Three saloonkeepers want to to get rid of the marshal's 10 pm curfew. When bribery doesn't work and they can't get the town council to go against Marshal Troop, they draw straws to see who will kill him. The man who draws the short straw doesn't have the sand to call Dan out so he hires a killer, not a gunfighter, just an ambushing killer.
Dan recognizes Lon Haggert, the hired killer, when he rides in and stops at the Blue Bonnet. Dan warns him to be out of town by midnight.
Dan has Johnny watch the saloon from across the street. He doesn't know who the killer is after, but he bodes trouble for someone in Laramie. As Dan does his evening check of the town, he joins Johnny at his post. The killer hasn't come out, but Johnny can no longer see him from the window. As Dan continues checking the town, the killer comes out of the shadows. Johnny shouts a warning and shoots the man with his rifle.
They lock up the wounded killer but he won't tell who hired him. A little later when Dan releases a man locked up to sleep off a drunk, the man is shot as he walks out the office door. The shot came from either the hotel or the Blue Bonnett saloon and was clearly meant for Dan. They're unable to find the shooter. There's no one registered in the hotel room facing the office but the window is open.
Dan and Johnny are on edge. Dan is driven to threats against Haggert and Johnny almost shoots the office cat after he steps on it. Dan confronts the three ringleaders but gets no answers. Dru Lemp gives Dan coffee and an impassioned speech about how his curfew has saved the lives of decent people who were the victims of the fights and killings prior to the curfew. When Dan does the 10 pm curfew round the next night, he has Johnny tail him about half a block back.
Dan hears the pump of a shotgun from across the street. He does a dive and roll of the kind usually reserved for his deputy. The shooter is the saloon owner who drew the short straw.
The other two ringleaders are later picked up as the flee to Cheyenne. Johnny comments its going to be nice to be able to walk around town completely relaxed. But he catches himself at Dan's look. He reckons how a lawman can never be completely relaxed.

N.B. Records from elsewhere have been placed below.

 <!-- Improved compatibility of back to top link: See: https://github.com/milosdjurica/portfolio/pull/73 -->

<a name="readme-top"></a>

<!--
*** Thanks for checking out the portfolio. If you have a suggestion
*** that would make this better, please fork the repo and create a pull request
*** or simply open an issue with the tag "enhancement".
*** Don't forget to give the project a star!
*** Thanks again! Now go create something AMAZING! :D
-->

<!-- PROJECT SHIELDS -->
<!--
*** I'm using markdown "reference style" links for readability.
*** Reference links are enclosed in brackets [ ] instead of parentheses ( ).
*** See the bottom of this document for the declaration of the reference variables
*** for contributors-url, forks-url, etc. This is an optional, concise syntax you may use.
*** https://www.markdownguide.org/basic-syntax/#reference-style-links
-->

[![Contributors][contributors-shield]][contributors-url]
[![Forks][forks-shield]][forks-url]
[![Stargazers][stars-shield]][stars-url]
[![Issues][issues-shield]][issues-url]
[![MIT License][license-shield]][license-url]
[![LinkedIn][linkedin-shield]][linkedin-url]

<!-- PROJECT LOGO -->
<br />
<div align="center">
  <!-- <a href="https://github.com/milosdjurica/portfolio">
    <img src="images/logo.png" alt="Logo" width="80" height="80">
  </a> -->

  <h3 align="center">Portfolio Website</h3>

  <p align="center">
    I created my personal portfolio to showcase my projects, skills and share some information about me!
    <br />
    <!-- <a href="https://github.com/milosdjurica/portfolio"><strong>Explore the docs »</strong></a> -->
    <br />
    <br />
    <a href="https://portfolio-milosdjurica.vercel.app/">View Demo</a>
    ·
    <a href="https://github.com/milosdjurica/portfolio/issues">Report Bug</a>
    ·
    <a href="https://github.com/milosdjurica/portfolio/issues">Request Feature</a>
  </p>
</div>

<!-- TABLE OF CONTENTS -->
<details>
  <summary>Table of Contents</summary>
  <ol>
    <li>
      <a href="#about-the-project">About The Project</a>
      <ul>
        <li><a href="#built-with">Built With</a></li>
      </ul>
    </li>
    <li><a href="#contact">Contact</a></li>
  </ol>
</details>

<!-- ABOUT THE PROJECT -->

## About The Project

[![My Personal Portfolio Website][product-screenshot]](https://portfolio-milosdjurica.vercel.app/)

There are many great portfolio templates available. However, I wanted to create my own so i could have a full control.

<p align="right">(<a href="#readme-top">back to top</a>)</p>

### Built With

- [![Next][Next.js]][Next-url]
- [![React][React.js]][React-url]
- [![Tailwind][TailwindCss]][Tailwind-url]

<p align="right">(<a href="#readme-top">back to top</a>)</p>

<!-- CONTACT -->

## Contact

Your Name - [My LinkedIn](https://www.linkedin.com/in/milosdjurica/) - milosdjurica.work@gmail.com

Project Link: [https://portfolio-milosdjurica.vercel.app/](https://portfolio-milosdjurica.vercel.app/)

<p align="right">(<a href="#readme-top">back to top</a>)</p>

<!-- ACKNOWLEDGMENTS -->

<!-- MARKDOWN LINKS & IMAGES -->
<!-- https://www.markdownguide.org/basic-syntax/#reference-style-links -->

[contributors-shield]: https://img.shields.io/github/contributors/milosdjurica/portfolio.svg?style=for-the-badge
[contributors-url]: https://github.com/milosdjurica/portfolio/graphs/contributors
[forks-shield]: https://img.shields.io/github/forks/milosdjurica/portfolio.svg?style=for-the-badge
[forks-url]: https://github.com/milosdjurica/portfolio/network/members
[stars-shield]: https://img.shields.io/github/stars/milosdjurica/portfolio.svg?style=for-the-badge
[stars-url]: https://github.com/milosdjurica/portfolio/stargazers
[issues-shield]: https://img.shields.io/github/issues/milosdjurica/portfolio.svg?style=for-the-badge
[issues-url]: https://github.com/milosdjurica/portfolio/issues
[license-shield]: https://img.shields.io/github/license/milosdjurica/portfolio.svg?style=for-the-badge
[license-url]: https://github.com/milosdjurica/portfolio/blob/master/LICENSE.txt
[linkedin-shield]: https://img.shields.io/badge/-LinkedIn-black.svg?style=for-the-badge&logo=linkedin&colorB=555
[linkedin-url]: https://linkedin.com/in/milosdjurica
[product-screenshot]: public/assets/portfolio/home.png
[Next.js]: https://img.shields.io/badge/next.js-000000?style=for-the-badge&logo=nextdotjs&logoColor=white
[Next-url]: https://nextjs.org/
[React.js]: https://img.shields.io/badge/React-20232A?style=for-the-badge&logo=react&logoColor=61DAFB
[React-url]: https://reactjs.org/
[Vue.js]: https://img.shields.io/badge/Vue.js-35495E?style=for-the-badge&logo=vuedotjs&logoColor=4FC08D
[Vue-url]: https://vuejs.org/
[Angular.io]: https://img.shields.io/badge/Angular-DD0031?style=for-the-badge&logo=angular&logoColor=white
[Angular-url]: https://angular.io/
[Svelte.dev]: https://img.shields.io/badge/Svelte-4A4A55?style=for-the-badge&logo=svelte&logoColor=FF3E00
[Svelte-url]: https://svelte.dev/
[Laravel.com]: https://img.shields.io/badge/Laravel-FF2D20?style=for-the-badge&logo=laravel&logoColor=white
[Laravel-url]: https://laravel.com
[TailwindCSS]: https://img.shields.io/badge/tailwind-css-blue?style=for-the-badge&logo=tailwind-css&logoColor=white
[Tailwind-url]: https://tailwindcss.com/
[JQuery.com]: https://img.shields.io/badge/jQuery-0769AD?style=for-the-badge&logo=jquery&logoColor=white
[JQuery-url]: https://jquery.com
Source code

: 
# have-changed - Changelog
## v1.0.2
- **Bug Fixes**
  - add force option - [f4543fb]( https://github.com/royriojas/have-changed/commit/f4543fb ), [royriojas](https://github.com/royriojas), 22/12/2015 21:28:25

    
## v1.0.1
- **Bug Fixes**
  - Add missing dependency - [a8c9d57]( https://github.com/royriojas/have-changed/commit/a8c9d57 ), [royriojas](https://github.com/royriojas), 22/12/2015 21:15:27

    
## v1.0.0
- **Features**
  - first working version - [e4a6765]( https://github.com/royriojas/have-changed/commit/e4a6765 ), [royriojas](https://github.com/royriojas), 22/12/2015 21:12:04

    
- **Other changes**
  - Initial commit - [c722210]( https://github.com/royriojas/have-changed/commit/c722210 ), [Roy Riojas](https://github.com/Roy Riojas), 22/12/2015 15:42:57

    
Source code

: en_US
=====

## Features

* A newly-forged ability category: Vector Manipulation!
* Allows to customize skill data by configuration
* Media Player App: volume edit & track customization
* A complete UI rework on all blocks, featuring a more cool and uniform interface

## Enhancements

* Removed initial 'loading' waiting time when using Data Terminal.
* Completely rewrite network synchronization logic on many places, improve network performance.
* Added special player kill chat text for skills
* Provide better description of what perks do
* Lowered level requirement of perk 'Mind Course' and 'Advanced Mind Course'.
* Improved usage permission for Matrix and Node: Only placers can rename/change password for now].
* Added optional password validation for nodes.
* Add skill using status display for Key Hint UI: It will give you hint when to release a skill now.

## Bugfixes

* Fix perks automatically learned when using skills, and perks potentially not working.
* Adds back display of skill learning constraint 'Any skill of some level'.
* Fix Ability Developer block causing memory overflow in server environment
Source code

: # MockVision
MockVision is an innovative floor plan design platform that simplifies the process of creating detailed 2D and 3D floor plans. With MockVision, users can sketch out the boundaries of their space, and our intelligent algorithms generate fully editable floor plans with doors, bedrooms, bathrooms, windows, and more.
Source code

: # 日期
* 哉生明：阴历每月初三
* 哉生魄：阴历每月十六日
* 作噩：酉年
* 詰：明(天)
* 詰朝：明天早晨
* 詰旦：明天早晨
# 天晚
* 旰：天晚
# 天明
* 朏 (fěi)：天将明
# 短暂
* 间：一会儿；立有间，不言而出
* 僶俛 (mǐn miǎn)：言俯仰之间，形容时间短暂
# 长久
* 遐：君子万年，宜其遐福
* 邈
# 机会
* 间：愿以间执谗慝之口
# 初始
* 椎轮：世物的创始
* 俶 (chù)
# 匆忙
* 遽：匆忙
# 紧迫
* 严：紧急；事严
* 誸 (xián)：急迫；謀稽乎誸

NiteOwl Review: This is a nice tightly written, spare episode. No important revelations or interactions between the characters, but it does give us another look at the thankless job of guarding "the decent" people. Johnny is a fully capable deputy in this one.
Dan meets with the lawyer
for the saloonkeepers
and tells him to get out of town
Dan tells Johnny to watch the saloon
The hotel room was unoccupied
Dan raises a skeptical eye
Original air date Dec 14, 1958
Directed by Stuart Heisler
Written by Clair Huffaker
John Russell as Dan Troop
Peter Brown as Johnny McKay
Bek Nelson as Dru Lemp
Jack Lambert as Lon Haggertt
Ted DiGorsia as Jess Crowthers
John Hubbard as Jake Biddle
Charles Fredricks as Orin Smith
David Alpert as Lester White
Tom McKee as Joe Heslip
Our Favorite Scene: The one where Johnny spots the killer and saves Dan from being gunned down. Although we like Dan as mentor, we also like to see Johnny acting with the confidence Dan has placed in him when it's called for.